Below are the records; copy out every line that holds the word "inherently".

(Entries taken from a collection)
#####

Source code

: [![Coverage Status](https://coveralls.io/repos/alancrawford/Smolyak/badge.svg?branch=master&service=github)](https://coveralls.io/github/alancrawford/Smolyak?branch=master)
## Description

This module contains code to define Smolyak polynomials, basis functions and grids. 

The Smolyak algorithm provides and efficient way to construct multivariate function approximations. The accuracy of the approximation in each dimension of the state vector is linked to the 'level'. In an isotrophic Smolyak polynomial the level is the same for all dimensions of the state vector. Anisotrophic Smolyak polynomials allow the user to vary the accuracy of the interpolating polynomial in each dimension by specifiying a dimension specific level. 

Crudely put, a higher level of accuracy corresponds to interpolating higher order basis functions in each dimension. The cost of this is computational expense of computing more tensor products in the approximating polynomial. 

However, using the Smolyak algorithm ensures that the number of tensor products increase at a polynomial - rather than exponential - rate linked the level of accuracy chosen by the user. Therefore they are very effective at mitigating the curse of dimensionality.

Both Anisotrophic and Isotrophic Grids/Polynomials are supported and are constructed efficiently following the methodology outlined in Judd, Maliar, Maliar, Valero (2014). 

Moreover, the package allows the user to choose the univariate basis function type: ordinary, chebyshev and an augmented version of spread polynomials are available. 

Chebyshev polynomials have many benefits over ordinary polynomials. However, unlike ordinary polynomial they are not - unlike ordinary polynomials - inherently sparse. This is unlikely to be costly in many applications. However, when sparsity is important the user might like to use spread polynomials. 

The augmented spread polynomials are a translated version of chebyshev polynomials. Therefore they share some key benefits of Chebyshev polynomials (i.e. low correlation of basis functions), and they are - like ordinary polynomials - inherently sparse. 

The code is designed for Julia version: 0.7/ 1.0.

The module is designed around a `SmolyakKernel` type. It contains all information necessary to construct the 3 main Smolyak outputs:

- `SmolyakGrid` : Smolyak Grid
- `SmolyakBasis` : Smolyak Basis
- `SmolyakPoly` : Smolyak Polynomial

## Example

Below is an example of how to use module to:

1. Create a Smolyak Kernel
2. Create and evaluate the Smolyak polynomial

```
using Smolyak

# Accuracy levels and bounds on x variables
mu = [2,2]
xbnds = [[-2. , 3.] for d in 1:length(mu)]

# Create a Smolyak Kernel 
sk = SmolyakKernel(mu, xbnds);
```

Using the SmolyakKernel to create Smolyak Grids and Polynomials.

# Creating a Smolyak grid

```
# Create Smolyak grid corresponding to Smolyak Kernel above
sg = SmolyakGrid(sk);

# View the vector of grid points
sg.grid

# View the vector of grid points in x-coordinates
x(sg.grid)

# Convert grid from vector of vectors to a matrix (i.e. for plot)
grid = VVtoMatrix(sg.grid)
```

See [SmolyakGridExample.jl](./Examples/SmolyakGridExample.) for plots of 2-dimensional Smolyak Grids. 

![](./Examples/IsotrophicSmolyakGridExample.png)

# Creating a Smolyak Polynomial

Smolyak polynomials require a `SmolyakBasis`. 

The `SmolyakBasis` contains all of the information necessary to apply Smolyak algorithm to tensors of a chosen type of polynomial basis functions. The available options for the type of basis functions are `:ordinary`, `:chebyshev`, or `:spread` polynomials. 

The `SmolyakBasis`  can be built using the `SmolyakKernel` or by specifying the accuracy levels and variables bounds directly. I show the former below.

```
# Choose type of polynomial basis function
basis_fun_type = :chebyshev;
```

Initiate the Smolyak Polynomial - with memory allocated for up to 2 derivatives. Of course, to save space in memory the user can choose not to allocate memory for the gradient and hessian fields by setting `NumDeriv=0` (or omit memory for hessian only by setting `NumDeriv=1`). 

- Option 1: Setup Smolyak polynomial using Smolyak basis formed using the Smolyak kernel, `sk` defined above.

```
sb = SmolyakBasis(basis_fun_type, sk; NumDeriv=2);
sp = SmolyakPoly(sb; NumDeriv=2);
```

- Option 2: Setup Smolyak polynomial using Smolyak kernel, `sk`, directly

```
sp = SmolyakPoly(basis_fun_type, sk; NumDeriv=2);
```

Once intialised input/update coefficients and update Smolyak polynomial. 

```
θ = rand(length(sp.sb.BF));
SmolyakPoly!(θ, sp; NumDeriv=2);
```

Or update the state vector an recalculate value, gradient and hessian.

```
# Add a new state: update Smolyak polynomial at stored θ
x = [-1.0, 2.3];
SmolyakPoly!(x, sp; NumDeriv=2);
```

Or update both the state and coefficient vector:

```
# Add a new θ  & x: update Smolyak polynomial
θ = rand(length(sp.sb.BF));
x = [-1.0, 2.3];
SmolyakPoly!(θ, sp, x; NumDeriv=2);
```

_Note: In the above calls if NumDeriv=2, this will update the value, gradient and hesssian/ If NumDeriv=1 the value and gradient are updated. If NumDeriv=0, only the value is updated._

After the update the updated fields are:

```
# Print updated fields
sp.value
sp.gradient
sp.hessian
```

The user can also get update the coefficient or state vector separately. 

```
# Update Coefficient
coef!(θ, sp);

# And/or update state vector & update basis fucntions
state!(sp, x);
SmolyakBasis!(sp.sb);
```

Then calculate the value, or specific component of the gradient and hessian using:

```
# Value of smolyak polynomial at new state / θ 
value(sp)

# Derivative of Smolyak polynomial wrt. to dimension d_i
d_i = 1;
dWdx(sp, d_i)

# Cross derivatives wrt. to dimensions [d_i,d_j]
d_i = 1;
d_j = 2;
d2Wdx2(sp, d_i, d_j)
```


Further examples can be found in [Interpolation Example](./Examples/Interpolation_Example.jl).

#####

- **WRITTEN REPLY**
Chebyshev polynomials have many benefits over ordinary polynomials. However, unlike ordinary polynomial they are not - unlike ordinary polynomials - inherently sparse. This is unlikely to be costly in many applications. However, when sparsity is important the user might like to use spread polynomials. 
The augmented spread polynomials are a translated version of chebyshev polynomials. Therefore they share some key benefits of Chebyshev polynomials (i.e. low correlation of basis functions), and they are - like ordinary polynomials - inherently sparse. 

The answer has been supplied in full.